━━ Data

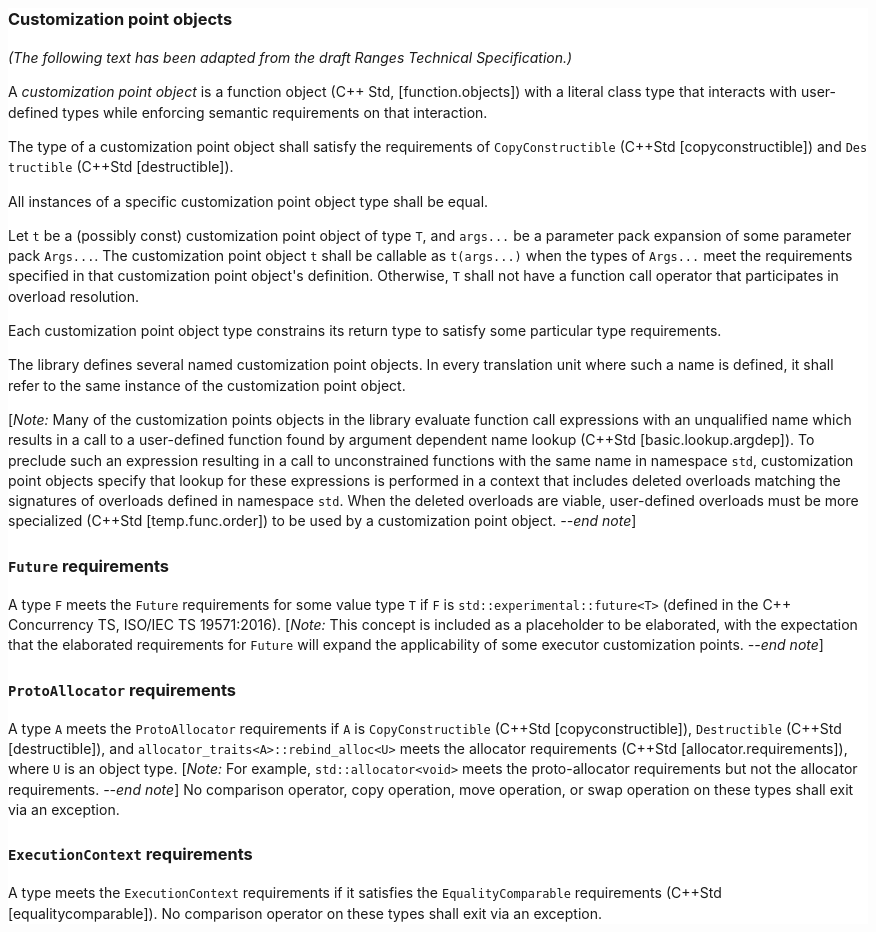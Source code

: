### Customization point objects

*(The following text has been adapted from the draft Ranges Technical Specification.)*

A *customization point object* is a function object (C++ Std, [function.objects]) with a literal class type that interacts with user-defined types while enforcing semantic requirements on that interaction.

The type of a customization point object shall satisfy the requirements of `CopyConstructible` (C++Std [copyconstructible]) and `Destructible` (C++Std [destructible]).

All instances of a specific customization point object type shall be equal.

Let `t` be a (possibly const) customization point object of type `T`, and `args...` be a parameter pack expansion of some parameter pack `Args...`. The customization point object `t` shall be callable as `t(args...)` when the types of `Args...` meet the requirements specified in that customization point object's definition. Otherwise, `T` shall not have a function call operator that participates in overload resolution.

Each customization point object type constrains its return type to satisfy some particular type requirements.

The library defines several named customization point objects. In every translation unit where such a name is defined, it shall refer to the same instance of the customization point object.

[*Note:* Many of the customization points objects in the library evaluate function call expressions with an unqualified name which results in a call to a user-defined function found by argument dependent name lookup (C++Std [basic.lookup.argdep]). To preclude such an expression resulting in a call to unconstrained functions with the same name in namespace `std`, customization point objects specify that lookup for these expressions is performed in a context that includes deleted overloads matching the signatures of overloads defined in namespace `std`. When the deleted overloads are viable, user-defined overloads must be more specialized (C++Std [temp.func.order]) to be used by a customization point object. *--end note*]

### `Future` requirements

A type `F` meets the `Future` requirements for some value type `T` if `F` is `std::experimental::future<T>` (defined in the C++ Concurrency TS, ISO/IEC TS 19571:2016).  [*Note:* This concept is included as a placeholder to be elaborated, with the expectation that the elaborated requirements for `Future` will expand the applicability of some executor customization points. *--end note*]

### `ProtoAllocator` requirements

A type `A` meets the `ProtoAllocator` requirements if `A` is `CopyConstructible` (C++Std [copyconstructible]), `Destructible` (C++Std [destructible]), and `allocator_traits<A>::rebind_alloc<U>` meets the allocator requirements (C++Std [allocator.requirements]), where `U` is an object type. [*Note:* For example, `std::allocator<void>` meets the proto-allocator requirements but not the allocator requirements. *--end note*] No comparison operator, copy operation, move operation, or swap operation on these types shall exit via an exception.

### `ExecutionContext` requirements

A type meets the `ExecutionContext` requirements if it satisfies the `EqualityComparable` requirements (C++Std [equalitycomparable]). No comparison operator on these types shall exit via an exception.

━━━━

Write out nothing but the lines from the start of the data through the line with "Ranges Technical Specification.)*". Leave out the pictures.

Response below =
Source code

:### Customization point objects

*(The following text has been adapted from the draft Ranges Technical Specification.)*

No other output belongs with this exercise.